"Every Child is a Story Yet to be Told."

Why We Write Our Stories


Staring at a pile of washcloths I had just folded completely frustrated me.  I can’t seem to fold two washcloths the same way twice!  Every cloth is facing a different direction and slightly askew in the tower, like a two year olds’ stack of blocks.  How many years have I been folding these silly things?  Don’t ask…really.  I just don’t understand why it’s so hard for me to be “neat as a pin” like others I know. Is it a genetic disinclination towards neatness?  I think my parents might agree with that one!  Though the genes would be from somewhere DEEP in the gene pool, of course!

The vision of the washcloths borders on the domestic mundane, but for some reason that picture stayed with me all day and made me think…

All the washcloths are either light green or ivory.  And even though there are only two different colors and types, bought on two separate occasions, each washcloth is now unique: no two are exactly alike any more.  Repeated washings, oopsy bleachings and ground in kid dirt have rendered them somewhat tattered and uniquely different from one another.

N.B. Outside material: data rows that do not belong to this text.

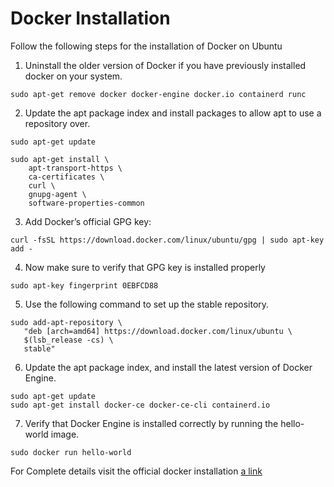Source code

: # Docker Installation
Follow the following steps for the installation of Docker on Ubuntu

1. Uninstall the older version of Docker if you have previously installed docker on your system.
```
sudo apt-get remove docker docker-engine docker.io containerd runc
```
2. Update the apt package index and install packages to allow apt to use a repository over.
```
sudo apt-get update
```
```
sudo apt-get install \
    apt-transport-https \
    ca-certificates \
    curl \
    gnupg-agent \
    software-properties-common
```
3. Add Docker’s official GPG key:
```
curl -fsSL https://download.docker.com/linux/ubuntu/gpg | sudo apt-key add -
```
4. Now make sure to verify that GPG key is installed properly
```
sudo apt-key fingerprint 0EBFCD88
```
5. Use the following command to set up the stable repository.
```
sudo add-apt-repository \
   "deb [arch=amd64] https://download.docker.com/linux/ubuntu \
   $(lsb_release -cs) \
   stable"
```
6. Update the apt package index, and install the latest version of Docker Engine.
```
sudo apt-get update
sudo apt-get install docker-ce docker-ce-cli containerd.io
```
7. Verify that Docker Engine is installed correctly by running the hello-world image.
```
sudo docker run hello-world
```

For Complete details visit the official docker installation
[a link](https://docs.docker.com/engine/install/ubuntu/)
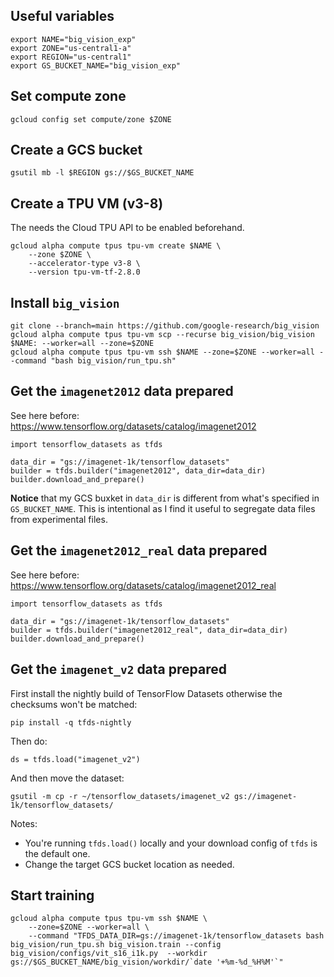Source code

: ## Useful variables

```
export NAME="big_vision_exp"
export ZONE="us-central1-a"
export REGION="us-central1"
export GS_BUCKET_NAME="big_vision_exp"
```


## Set compute zone

`gcloud config set compute/zone $ZONE`

## Create a GCS bucket

`gsutil mb -l $REGION gs://$GS_BUCKET_NAME`

## Create a TPU VM (v3-8)

The needs the Cloud TPU API to be enabled beforehand.

```
gcloud alpha compute tpus tpu-vm create $NAME \
    --zone $ZONE \
    --accelerator-type v3-8 \
    --version tpu-vm-tf-2.8.0
```

## Install `big_vision`

```
git clone --branch=main https://github.com/google-research/big_vision
gcloud alpha compute tpus tpu-vm scp --recurse big_vision/big_vision $NAME: --worker=all --zone=$ZONE
gcloud alpha compute tpus tpu-vm ssh $NAME --zone=$ZONE --worker=all --command "bash big_vision/run_tpu.sh"
```

## Get the `imagenet2012` data prepared 

See here before: https://www.tensorflow.org/datasets/catalog/imagenet2012

```
import tensorflow_datasets as tfds

data_dir = "gs://imagenet-1k/tensorflow_datasets"
builder = tfds.builder("imagenet2012", data_dir=data_dir)
builder.download_and_prepare()
```

**Notice** that my GCS buxket in `data_dir` is different from what's specified in `GS_BUCKET_NAME`. This is intentional as I find it useful to segregate data files from experimental files.

## Get the `imagenet2012_real` data prepared

See here before: https://www.tensorflow.org/datasets/catalog/imagenet2012_real

```
import tensorflow_datasets as tfds

data_dir = "gs://imagenet-1k/tensorflow_datasets"
builder = tfds.builder("imagenet2012_real", data_dir=data_dir)
builder.download_and_prepare()
```

## Get the `imagenet_v2` data prepared

First install the nightly build of TensorFlow Datasets otherwise the checksums won't be matched:

`pip install -q tfds-nightly`

Then do:

```
ds = tfds.load("imagenet_v2")
```

And then move the dataset:

```
gsutil -m cp -r ~/tensorflow_datasets/imagenet_v2 gs://imagenet-1k/tensorflow_datasets/
```

Notes:

* You're running `tfds.load()` locally and your download config of `tfds` is the default one. 
* Change the target GCS bucket location as needed.


## Start training

```
gcloud alpha compute tpus tpu-vm ssh $NAME \
    --zone=$ZONE --worker=all \
    --command "TFDS_DATA_DIR=gs://imagenet-1k/tensorflow_datasets bash big_vision/run_tpu.sh big_vision.train --config big_vision/configs/vit_s16_i1k.py  --workdir gs://$GS_BUCKET_NAME/big_vision/workdir/`date '+%m-%d_%H%M'`"
```
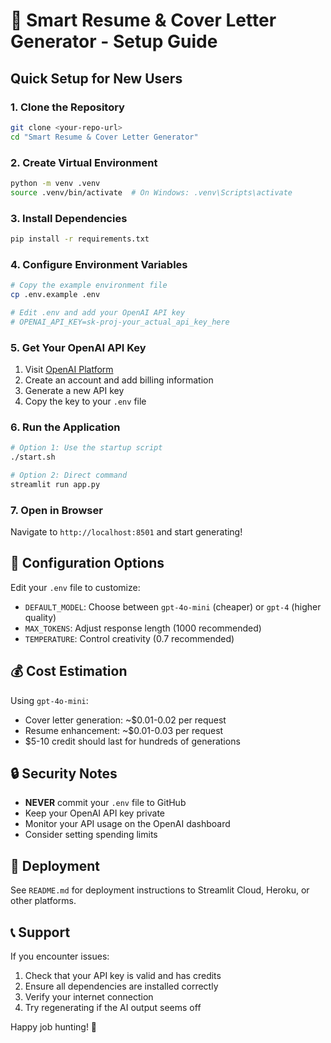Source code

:# 🚀 Smart Resume & Cover Letter Generator - Setup Guide

## Quick Setup for New Users

### 1. Clone the Repository
```bash
git clone <your-repo-url>
cd "Smart Resume & Cover Letter Generator"
```

### 2. Create Virtual Environment
```bash
python -m venv .venv
source .venv/bin/activate  # On Windows: .venv\Scripts\activate
```

### 3. Install Dependencies
```bash
pip install -r requirements.txt
```

### 4. Configure Environment Variables
```bash
# Copy the example environment file
cp .env.example .env

# Edit .env and add your OpenAI API key
# OPENAI_API_KEY=sk-proj-your_actual_api_key_here
```

### 5. Get Your OpenAI API Key
1. Visit [OpenAI Platform](https://platform.openai.com/api-keys)
2. Create an account and add billing information
3. Generate a new API key
4. Copy the key to your `.env` file

### 6. Run the Application
```bash
# Option 1: Use the startup script
./start.sh

# Option 2: Direct command
streamlit run app.py
```

### 7. Open in Browser
Navigate to `http://localhost:8501` and start generating!

## 🔧 Configuration Options

Edit your `.env` file to customize:
- `DEFAULT_MODEL`: Choose between `gpt-4o-mini` (cheaper) or `gpt-4` (higher quality)
- `MAX_TOKENS`: Adjust response length (1000 recommended)
- `TEMPERATURE`: Control creativity (0.7 recommended)

## 💰 Cost Estimation

Using `gpt-4o-mini`:
- Cover letter generation: ~$0.01-0.02 per request
- Resume enhancement: ~$0.01-0.03 per request
- $5-10 credit should last for hundreds of generations

## 🔒 Security Notes

- **NEVER** commit your `.env` file to GitHub
- Keep your OpenAI API key private
- Monitor your API usage on the OpenAI dashboard
- Consider setting spending limits

## 🚀 Deployment

See `README.md` for deployment instructions to Streamlit Cloud, Heroku, or other platforms.

## 📞 Support

If you encounter issues:
1. Check that your API key is valid and has credits
2. Ensure all dependencies are installed correctly  
3. Verify your internet connection
4. Try regenerating if the AI output seems off

Happy job hunting! 🎯
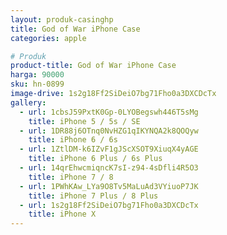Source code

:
 ```yaml
---
layout: produk-casinghp
title: God of War iPhone Case
categories: apple

# Produk
product-title: God of War iPhone Case
harga: 90000
sku: hn-0899
image-drive: 1s2g18Ff2SiDeiO7bg71Fho0a3DXCDcTx
gallery:
  - url: 1cbsJ59PxtK0Gp-0LYOBegswh446T5sMg
    title: iPhone 5 / 5s / SE
  - url: 1DR88j6OTnq0NvHZG1qIKYNQA2k8QOQyw
    title: iPhone 6 / 6s
  - url: 1ZtlDM-k6IZvF1gJScXSOT9XiuqX4yAGE
    title: iPhone 6 Plus / 6s Plus
  - url: 14qrEhwcmiqncK7sI-z94-4sDfli4R5O3
    title: iPhone 7 / 8
  - url: 1PWhKAw_LYa9O8Tv5MaLuAd3VYiuoP7JK
    title: iPhone 7 Plus / 8 Plus
  - url: 1s2g18Ff2SiDeiO7bg71Fho0a3DXCDcTx
    title: iPhone X
---
```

You can see where I am going, can’t you?  In this journey with Noonans or RASopathies we all started at the same place: with a child and a diagnosis: words on paper that meant nothing to us at the beginning of our journeys.  But after a brief amount of time our vocabularies took on what might be akin to a new language and we can now look at each other’s diagnoses and mile-long terms and “know” and understand.  Some of us can roll, “thrombocytopenia” off the tip of our tongues like its last night’s dinner and today’s leftovers.  Others can talk about vents, buttons, and tubes like it’s our first graders art project.  But every day terms, they are not.  These terms are our lives and our kids’ lives.  And in turn our kids’ children’s lives.  These terms are here to stay.

But before we begin to think that each of us is the same, we are not.  Some of us are like that single washcloth in the stack that accidentally got bleached and is now an unidentifiable color on the color wheel.  Others are like the ivory colored washcloth that is now a pretty, but faint pink.  Our journeys, our ways we walk through the difficult days and our methods of rejoicing in the victories are all so different.  We look similar on paper, but when all lined up we can’t even stand in a straight line, or stack in a perfectly aligned tower.  We are all misaligned because we are different people, with different cultures, and different reactions and different battles. 

This is why we write our stories. We write because we do have a common foundation: RASopathies.  But the truth is our differences are actually a strength.   Our experiences cannot be exactly the same, nor do we want them to be.   The richness of friendship is community, and the ability to bounce that proverbial ball of conversation back and forth, back and forth.  To learn from each other and be able to take a deep breath and say, “I don’t know exactly what that’s like, but I do understand the emotions that we go through when our child is hospitalized…again.”  “I know how tiring it is to always be on the alert for this or that.”  We will not “fit in” perfectly with every other mom or dad or child affected by RASapothies, and we cannot expect to any more than we can expect to have every neighbor as a best friend…and that is Okay.  But we need to know that others have been on a similar journey and haven’t succumbed to hopelessness, but are learning, and finding joy in every day regardless of how hard their journey’s are. We need each other.